* _What the task asks_
Using the data below, show every line where the word "queries" occurs.

[Data entries]
- - -

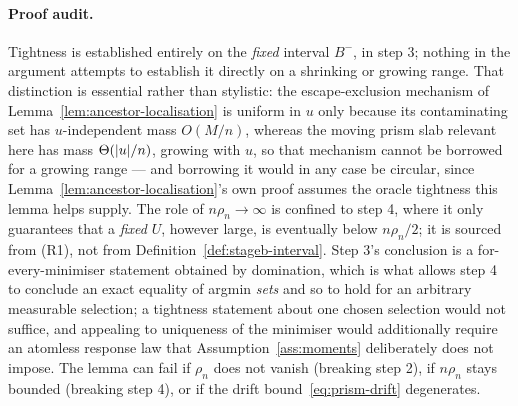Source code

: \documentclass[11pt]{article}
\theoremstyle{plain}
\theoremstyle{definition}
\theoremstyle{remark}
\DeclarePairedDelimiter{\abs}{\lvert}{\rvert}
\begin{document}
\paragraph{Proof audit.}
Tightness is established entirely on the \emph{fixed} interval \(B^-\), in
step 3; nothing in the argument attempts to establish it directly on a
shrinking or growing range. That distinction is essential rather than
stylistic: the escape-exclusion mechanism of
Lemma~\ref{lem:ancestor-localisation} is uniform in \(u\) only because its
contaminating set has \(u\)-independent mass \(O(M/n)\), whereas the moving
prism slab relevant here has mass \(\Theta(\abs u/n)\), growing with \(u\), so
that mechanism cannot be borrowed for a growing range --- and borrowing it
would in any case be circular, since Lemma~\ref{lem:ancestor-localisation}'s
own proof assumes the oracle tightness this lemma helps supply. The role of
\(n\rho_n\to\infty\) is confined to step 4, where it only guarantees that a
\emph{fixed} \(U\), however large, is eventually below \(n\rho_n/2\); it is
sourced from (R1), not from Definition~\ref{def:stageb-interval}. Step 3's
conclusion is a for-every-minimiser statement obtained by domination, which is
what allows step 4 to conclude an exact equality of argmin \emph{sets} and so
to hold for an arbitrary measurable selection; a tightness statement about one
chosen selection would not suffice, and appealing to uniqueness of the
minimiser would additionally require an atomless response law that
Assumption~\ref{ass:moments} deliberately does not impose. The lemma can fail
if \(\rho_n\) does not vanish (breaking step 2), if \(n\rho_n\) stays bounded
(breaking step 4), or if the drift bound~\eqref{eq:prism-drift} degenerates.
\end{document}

- - -

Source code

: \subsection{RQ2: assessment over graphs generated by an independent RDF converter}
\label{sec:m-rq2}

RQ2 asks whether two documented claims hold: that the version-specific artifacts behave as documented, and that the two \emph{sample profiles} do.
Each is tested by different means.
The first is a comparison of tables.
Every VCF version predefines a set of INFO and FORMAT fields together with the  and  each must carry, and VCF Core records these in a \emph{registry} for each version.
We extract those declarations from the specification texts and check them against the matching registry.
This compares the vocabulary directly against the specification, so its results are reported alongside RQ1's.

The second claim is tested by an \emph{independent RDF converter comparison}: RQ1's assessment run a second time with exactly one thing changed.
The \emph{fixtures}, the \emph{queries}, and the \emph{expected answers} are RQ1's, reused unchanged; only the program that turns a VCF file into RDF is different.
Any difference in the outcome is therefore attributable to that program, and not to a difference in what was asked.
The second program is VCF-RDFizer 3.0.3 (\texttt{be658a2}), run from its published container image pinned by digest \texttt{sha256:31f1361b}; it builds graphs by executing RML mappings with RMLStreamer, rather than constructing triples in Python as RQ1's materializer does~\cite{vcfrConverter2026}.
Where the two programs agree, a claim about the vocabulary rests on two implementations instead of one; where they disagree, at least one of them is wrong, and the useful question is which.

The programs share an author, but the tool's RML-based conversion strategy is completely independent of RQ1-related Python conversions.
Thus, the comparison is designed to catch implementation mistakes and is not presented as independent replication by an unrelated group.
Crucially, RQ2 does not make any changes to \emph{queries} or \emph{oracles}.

- - -

* _Output for this exercise_
The \emph{fixtures}, the \emph{queries}, and the \emph{expected answers} are RQ1's, reused unchanged; only the program that turns a VCF file into RDF is different.
Crucially, RQ2 does not make any changes to \emph{queries} or \emph{oracles}.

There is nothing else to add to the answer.